Lager is a type of beer which was first brewed in Central Europe some 500 years ago, and has since become the most popular type of beer in the world. The word comes from German and means "storage". Traditionally, the beer is stored for several weeks or longer before being served. Lager is a general term that includes several variations or styles, such as Pilsener, Vienna and Märzen.

Lager is distinguished from ale by its yeast. Lager yeast ferments at colder temperatures and flocculates on the bottom of the fermenting vessel, while ale yeast ferments at warmer temperatures and settles on the tops of fermentation tanks. The organism most often associated with lager brewing is Saccharomyces pastorianus, a close relative of Saccharomyces cerevisiae.

As the modern definition of lager relates only to the method of fermentation, lager beers' characteristics are quite varied.

The default lager encountered in worldwide production is light in colour and usually represented the helles, pale lager or Pilsener styles. The flavor of these lighter lagers is usually mild and the producers often recommend that the beers be served refrigerated. However, the examples of lager beers produced worldwide vary greatly in flavor, colour, and composition.

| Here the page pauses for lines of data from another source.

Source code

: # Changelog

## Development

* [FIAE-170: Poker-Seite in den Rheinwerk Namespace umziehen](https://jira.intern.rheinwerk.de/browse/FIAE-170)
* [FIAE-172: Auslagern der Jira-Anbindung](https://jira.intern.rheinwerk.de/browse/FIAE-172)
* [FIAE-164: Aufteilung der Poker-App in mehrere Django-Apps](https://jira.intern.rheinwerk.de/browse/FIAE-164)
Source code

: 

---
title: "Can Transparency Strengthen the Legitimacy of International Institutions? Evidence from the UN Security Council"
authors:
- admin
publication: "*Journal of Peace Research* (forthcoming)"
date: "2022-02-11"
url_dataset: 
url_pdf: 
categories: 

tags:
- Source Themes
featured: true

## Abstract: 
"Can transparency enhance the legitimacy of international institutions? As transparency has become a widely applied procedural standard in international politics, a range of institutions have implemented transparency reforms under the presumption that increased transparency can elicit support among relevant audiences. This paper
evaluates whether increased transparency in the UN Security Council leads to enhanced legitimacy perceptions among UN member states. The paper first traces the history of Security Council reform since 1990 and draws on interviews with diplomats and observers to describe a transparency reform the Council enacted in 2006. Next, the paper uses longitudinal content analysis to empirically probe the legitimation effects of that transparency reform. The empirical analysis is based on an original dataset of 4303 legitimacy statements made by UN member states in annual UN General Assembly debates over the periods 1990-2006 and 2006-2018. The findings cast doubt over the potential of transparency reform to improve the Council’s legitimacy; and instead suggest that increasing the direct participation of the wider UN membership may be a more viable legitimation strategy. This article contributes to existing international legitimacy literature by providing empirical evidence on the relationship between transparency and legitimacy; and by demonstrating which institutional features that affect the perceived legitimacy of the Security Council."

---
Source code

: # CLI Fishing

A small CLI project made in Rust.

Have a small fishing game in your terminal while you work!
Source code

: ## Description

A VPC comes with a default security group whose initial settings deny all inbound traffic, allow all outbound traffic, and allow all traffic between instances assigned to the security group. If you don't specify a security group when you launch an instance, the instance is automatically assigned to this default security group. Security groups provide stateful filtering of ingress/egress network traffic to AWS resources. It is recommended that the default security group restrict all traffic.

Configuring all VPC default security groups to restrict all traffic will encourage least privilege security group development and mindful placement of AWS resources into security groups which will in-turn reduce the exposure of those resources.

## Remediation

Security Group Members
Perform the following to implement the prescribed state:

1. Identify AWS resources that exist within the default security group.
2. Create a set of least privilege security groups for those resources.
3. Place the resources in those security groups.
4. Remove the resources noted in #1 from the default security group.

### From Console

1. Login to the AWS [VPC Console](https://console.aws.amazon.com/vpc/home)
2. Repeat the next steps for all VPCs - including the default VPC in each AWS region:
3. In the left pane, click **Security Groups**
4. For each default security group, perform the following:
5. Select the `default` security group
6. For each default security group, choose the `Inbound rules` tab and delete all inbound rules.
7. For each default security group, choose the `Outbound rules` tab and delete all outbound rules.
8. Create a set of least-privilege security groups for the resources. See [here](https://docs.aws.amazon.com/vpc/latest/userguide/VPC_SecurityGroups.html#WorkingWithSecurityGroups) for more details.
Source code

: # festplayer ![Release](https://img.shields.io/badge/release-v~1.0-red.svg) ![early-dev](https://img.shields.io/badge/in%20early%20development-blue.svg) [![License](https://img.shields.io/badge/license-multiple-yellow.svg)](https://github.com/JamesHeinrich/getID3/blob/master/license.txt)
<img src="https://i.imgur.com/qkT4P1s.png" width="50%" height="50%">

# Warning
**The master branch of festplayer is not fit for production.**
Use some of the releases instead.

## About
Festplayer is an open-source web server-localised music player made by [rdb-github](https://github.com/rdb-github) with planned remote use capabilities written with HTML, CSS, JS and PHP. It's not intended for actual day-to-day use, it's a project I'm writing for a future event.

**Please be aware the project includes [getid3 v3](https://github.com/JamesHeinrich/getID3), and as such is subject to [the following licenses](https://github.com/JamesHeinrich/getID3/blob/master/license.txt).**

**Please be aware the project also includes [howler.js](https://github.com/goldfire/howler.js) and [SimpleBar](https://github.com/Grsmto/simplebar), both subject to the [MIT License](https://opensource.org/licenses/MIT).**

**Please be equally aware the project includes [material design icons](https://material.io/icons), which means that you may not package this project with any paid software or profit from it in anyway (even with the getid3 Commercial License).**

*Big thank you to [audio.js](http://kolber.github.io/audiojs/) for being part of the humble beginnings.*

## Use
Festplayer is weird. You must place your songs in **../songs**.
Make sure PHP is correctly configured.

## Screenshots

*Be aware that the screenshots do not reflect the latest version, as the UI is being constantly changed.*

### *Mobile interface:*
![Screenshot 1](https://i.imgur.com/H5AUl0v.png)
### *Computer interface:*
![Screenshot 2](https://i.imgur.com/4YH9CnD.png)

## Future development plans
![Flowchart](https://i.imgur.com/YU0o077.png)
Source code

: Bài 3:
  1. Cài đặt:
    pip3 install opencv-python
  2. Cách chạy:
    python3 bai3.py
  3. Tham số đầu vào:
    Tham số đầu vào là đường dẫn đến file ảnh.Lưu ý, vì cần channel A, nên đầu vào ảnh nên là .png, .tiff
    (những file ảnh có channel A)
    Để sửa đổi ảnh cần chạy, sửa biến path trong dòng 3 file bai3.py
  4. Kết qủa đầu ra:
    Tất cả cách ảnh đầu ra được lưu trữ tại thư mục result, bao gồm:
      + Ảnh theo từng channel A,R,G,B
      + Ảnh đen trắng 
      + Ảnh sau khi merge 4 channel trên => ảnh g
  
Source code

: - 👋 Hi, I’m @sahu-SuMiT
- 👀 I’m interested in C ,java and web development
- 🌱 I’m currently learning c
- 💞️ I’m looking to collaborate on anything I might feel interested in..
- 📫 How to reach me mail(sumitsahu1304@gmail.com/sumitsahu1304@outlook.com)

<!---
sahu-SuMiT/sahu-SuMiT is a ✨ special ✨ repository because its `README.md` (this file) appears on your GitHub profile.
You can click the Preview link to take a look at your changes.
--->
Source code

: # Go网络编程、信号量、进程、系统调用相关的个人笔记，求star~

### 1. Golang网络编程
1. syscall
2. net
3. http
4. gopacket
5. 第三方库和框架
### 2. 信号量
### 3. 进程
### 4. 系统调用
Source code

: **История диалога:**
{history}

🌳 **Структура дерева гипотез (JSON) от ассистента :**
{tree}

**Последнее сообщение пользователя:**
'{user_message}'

In color, while helles and pale lager represent the lightest lagers at as pale a colour as 6 EBC, the darkest are Baltic porters which can be as dark as 400 EBC; darker German lagers are often referred to as Dunkel lagers.

The flavor of a lager can be quite simple, with the most mild being light lagers. The most complexly-flavored lagers are usually the darkest, although few lagers feature strong hop flavoring compared to an ale of similar alcohol by volume. In general, however, lagers display less fruitiness and spiciness than ales, simply because the lower fermentation temperatures associated with lager brewing cause the yeast to produce fewer of the esters and phenols associated with those flavours.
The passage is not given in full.